当初予定していた「公開メンタリング」の名称変更を行う上で、アカデミー開催の前に事務局で8つの候補を作成。その候補を見ながら運営会合メンバーや選考評価委員、採択者の全員で意見を出し合い「その場ですぐに価値を高める」という意味を込めて「バリューアップセッション」に決定。ライブ感のある名称変更に大きな拍手が巻き起こり、会場の一体感はさらに増していきました。
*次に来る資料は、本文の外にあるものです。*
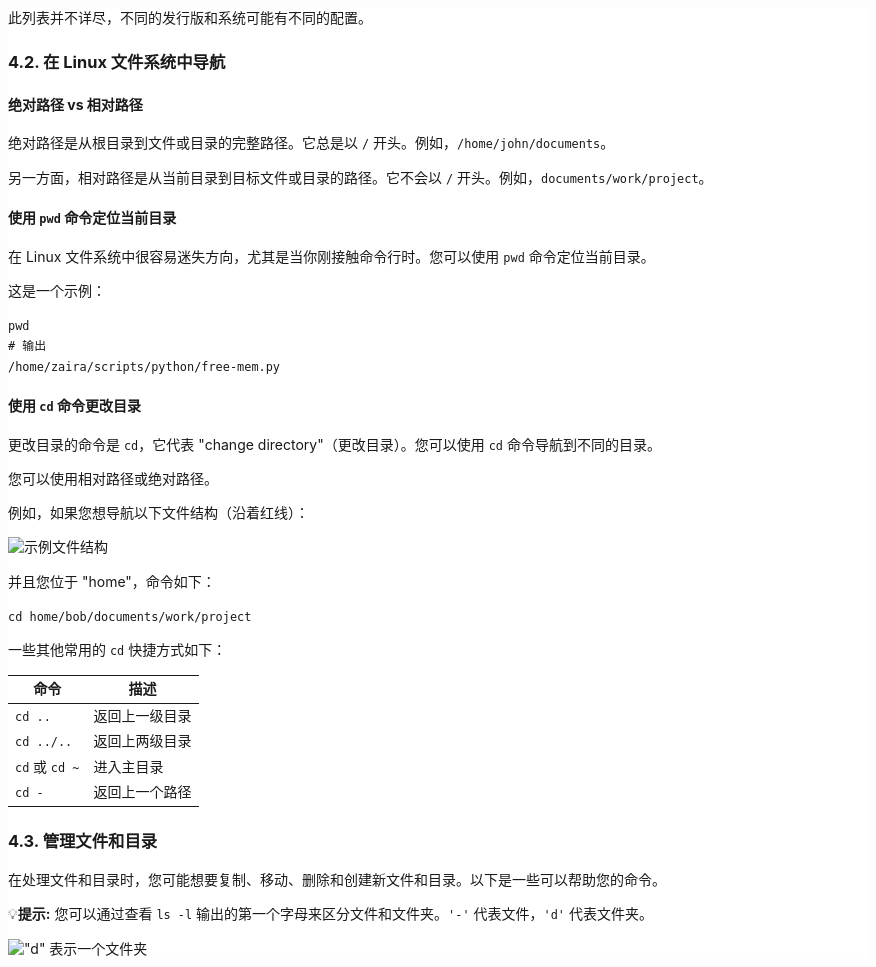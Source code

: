 此列表并不详尽，不同的发行版和系统可能有不同的配置。

### 4.2. 在 Linux 文件系统中导航

#### 绝对路径 vs 相对路径

绝对路径是从根目录到文件或目录的完整路径。它总是以 `/` 开头。例如，`/home/john/documents`。

另一方面，相对路径是从当前目录到目标文件或目录的路径。它不会以 `/` 开头。例如，`documents/work/project`。

#### 使用 `pwd` 命令定位当前目录

在 Linux 文件系统中很容易迷失方向，尤其是当你刚接触命令行时。您可以使用 `pwd` 命令定位当前目录。

这是一个示例：

```
pwd
# 输出
/home/zaira/scripts/python/free-mem.py
```

#### 使用 `cd` 命令更改目录

更改目录的命令是 `cd`，它代表 "change directory"（更改目录）。您可以使用 `cd` 命令导航到不同的目录。

您可以使用相对路径或绝对路径。

例如，如果您想导航以下文件结构（沿着红线）：

![示例文件结构](https://cdn.hashnode.com/res/hashnode/image/upload/v1719389950079/640cce46-6c52-4f38-9787-581747fb9798.png)

并且您位于 "home"，命令如下：

```
cd home/bob/documents/work/project
```

一些其他常用的 `cd` 快捷方式如下：

| 命令 | 描述 |
| --- | --- |
| `cd ..` | 返回上一级目录 |
| `cd ../..` | 返回上两级目录 |
| `cd` 或 `cd ~` | 进入主目录 |
| `cd -` | 返回上一个路径 |

### 4.3. 管理文件和目录

在处理文件和目录时，您可能想要复制、移动、删除和创建新文件和目录。以下是一些可以帮助您的命令。

💡**提示:** 您可以通过查看 `ls -l` 输出的第一个字母来区分文件和文件夹。`'-'` 代表文件，`'d'` 代表文件夹。

!["d" 表示一个文件夹](https://cdn.hashnode.com/res/hashnode/image/upload/v1719390306244/4f1688cd-ded5-43fe-b13a-9ca44ac7c4ad.png)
InnoJin株式会社:誰もが医療にアクセスできる世の中を作る

バリューアップセッションの記念すべきトップバッターは、InnoJin株式会社の共同創業者・奥村雄一氏が登壇しました。

ICTスタートアップリーグ採択者限定イベント

事業概要と挑戦:
順天堂大学発スタートアップとして2020年12月に設立されたInnoJin株式会社。医療機器となるスマホアプリや、眼科オンライン診療プラットフォームを開発することで、デジタル診療の普及を目指しています。今回採択された研究テーマは「VRを用いた小児弱視訓練用プログラム医療機器の開発」。弱視の子どもたちにけん玉やテニスのVRゲームをしてもらい、それ自体が眼の治療にもなるというものです。

課題①メディアへの露出:
小児の弱視訓練用のVRアプリを用いた特定臨床研究を10月からスタートする予定。実際に弱視の患者を対象に実施するためにプレス等に露出を増やしていきたい

課題②オンライン診療「てのひら眼科」の事業拡大:
メインの事業としてスタートしているオンライン診療プラットフォームを用いた「てのひら眼科」では、医療の行き届いていない医療過疎地や、インバウンドの多い自治体への医療サポートの取り組みも考えている。また、スポーツ選手やeスポーツ選手へのサポート、タクシー会社やバス会社といった目の健康を重視している事業会社とのコラボレーションも視野に。アイデアはたくさんあるが、どこに向き合っていけばいいかアドバイスがほしい。

課題③資金調達出:
今後の成長戦略の一環として、シリーズCラウンドでの資金調達を検討している。弊社とともに事業拡大にご協力いただける事業会社や、ヘルステック分野に関心をお持ちのベンチャーキャピタル(VC)等を紹介いただきたい。

運営会合メンバー、選考評価委員からの金言:
スポーツ業界にコネクションがある選考評価委員の谷元樹氏(Caravan Japan 代表取締役社長CEO)は、InnoJinが開発中の眼精疲労など目の不調を解決するサービスについて触れ、自身が買収したアメリカのスタートアップの映像と音を使用し、数分でリラックス状態になれる商品を例に出しながら、世界でも勝っていけるポテンシャルに期待していました。

ICTスタートアップリーグ採択者限定イベント

さらに、より多くの人に眼科診療のアプリに触れてもらうために、選考評価委員メンバーであり、名門レーシングチーム『トムス』の経営に携わる谷本勲氏(株式会社トムス代表取締役社長)からレーサーへの転用や、福田氏から多くの人が集まる量販店とのコラボレーションといった具体性のある紹介支援に発展しました。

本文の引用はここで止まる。